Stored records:

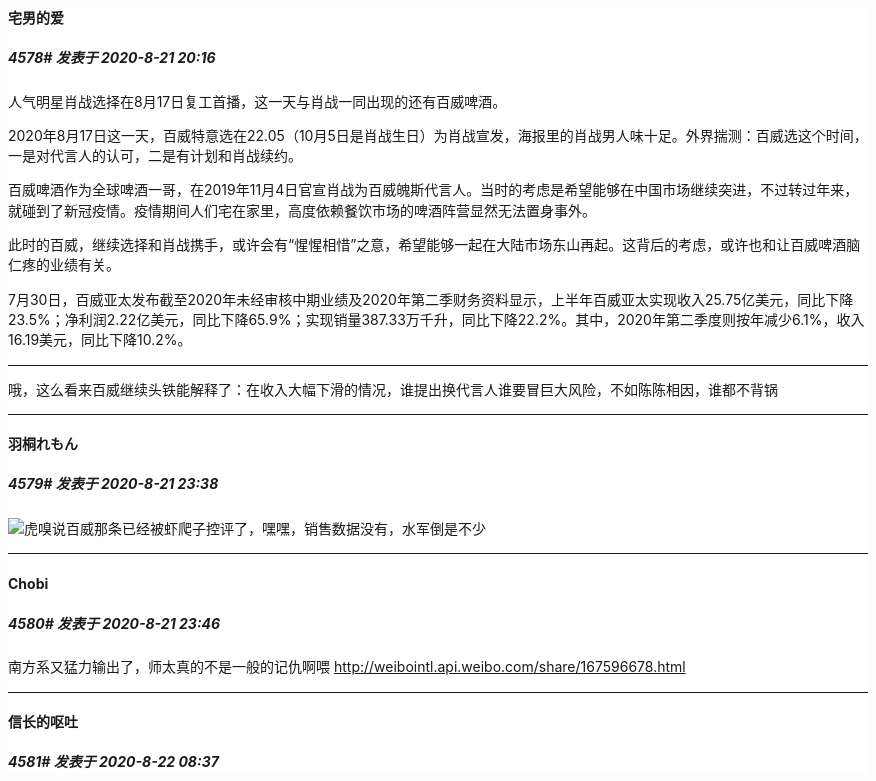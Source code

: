 ####  宅男的爱  
##### 4578#       发表于 2020-8-21 20:16




人气明星肖战选择在8月17日复工首播，这一天与肖战一同出现的还有百威啤酒。


2020年8月17日这一天，百威特意选在22.05（10月5日是肖战生日）为肖战宣发，海报里的肖战男人味十足。外界揣测：百威选这个时间，一是对代言人的认可，二是有计划和肖战续约。


百威啤酒作为全球啤酒一哥，在2019年11月4日官宣肖战为百威魄斯代言人。当时的考虑是希望能够在中国市场继续突进，不过转过年来，就碰到了新冠疫情。疫情期间人们宅在家里，高度依赖餐饮市场的啤酒阵营显然无法置身事外。


此时的百威，继续选择和肖战携手，或许会有“惺惺相惜”之意，希望能够一起在大陆市场东山再起。这背后的考虑，或许也和让百威啤酒脑仁疼的业绩有关。


7月30日，百威亚太发布截至2020年未经审核中期业绩及2020年第二季财务资料显示，上半年百威亚太实现收入25.75亿美元，同比下降23.5%；净利润2.22亿美元，同比下降65.9%；实现销量387.33万千升，同比下降22.2%。其中，2020年第二季度则按年减少6.1%，收入16.19美元，同比下降10.2%。


- - - - - -


哦，这么看来百威继续头铁能解释了：在收入大幅下滑的情况，谁提出换代言人谁要冒巨大风险，不如陈陈相因，谁都不背锅







-----

####  羽桐れもん  
##### 4579#       发表于 2020-8-21 23:38



<img src="https://static.saraba1st.com/image/smiley/face2017/049.png" referrerpolicy="no-referrer">虎嗅说百威那条已经被虾爬子控评了，嘿嘿，销售数据没有，水军倒是不少







-----

####  Chobi  
##### 4580#       发表于 2020-8-21 23:46




南方系又猛力输出了，师太真的不是一般的记仇啊喂 http://weibointl.api.weibo.com/share/167596678.html 







-----

####  信长的呕吐  
##### 4581#       发表于 2020-8-22 08:37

Work order:
Your answer must be the lines from the opening line of the entries through the line holding "2020年8月17日这一天，", written out exactly and without any picture.

Expected answer:
Source code

: ####  宅男的爱  
##### 4578#       发表于 2020-8-21 20:16




人气明星肖战选择在8月17日复工首播，这一天与肖战一同出现的还有百威啤酒。


2020年8月17日这一天，百威特意选在22.05（10月5日是肖战生日）为肖战宣发，海报里的肖战男人味十足。外界揣测：百威选这个时间，一是对代言人的认可，二是有计划和肖战续约。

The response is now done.